## Work instruction
With nothing added or dropped, output every record below exactly.

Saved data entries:
##########

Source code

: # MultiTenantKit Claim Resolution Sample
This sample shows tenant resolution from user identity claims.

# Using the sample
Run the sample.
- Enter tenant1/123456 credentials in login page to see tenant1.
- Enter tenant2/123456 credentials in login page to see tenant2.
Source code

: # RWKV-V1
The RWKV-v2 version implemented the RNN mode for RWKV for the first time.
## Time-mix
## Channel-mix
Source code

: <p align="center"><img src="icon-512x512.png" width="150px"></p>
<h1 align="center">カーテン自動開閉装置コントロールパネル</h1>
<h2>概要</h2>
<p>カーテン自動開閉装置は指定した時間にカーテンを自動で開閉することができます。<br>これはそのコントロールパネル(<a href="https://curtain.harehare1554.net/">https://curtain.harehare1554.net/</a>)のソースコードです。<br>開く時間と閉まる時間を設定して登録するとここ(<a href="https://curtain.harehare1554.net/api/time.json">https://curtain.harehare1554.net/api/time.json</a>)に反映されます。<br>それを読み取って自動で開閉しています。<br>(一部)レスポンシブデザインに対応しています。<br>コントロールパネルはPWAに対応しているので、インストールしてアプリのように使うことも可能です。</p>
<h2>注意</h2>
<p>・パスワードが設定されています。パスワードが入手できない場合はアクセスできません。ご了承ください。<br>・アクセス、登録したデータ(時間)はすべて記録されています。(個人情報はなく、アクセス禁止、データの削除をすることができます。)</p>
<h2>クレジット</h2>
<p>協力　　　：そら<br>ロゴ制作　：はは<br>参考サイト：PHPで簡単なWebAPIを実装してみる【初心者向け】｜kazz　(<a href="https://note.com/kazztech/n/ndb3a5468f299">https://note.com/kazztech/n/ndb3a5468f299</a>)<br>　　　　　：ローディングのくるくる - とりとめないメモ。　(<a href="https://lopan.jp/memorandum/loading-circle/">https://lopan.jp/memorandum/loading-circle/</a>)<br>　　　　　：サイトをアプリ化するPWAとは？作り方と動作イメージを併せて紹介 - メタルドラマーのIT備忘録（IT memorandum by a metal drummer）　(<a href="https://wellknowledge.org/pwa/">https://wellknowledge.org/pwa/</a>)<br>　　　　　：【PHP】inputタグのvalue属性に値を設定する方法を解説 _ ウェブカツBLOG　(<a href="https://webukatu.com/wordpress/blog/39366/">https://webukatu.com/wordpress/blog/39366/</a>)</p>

##########

## Your response
Source code

: # MultiTenantKit Claim Resolution Sample
This sample shows tenant resolution from user identity claims.

# Using the sample
Run the sample.
- Enter tenant1/123456 credentials in login page to see tenant1.
- Enter tenant2/123456 credentials in login page to see tenant2.
Source code

: # RWKV-V1
The RWKV-v2 version implemented the RNN mode for RWKV for the first time.
## Time-mix
## Channel-mix
Source code

: <p align="center"><img src="icon-512x512.png" width="150px"></p>
<h1 align="center">カーテン自動開閉装置コントロールパネル</h1>
<h2>概要</h2>
<p>カーテン自動開閉装置は指定した時間にカーテンを自動で開閉することができます。<br>これはそのコントロールパネル(<a href="https://curtain.harehare1554.net/">https://curtain.harehare1554.net/</a>)のソースコードです。<br>開く時間と閉まる時間を設定して登録するとここ(<a href="https://curtain.harehare1554.net/api/time.json">https://curtain.harehare1554.net/api/time.json</a>)に反映されます。<br>それを読み取って自動で開閉しています。<br>(一部)レスポンシブデザインに対応しています。<br>コントロールパネルはPWAに対応しているので、インストールしてアプリのように使うことも可能です。</p>
<h2>注意</h2>
<p>・パスワードが設定されています。パスワードが入手できない場合はアクセスできません。ご了承ください。<br>・アクセス、登録したデータ(時間)はすべて記録されています。(個人情報はなく、アクセス禁止、データの削除をすることができます。)</p>
<h2>クレジット</h2>
<p>協力　　　：そら<br>ロゴ制作　：はは<br>参考サイト：PHPで簡単なWebAPIを実装してみる【初心者向け】｜kazz　(<a href="https://note.com/kazztech/n/ndb3a5468f299">https://note.com/kazztech/n/ndb3a5468f299</a>)<br>　　　　　：ローディングのくるくる - とりとめないメモ。　(<a href="https://lopan.jp/memorandum/loading-circle/">https://lopan.jp/memorandum/loading-circle/</a>)<br>　　　　　：サイトをアプリ化するPWAとは？作り方と動作イメージを併せて紹介 - メタルドラマーのIT備忘録（IT memorandum by a metal drummer）　(<a href="https://wellknowledge.org/pwa/">https://wellknowledge.org/pwa/</a>)<br>　　　　　：【PHP】inputタグのvalue属性に値を設定する方法を解説 _ ウェブカツBLOG　(<a href="https://webukatu.com/wordpress/blog/39366/">https://webukatu.com/wordpress/blog/39366/</a>)</p>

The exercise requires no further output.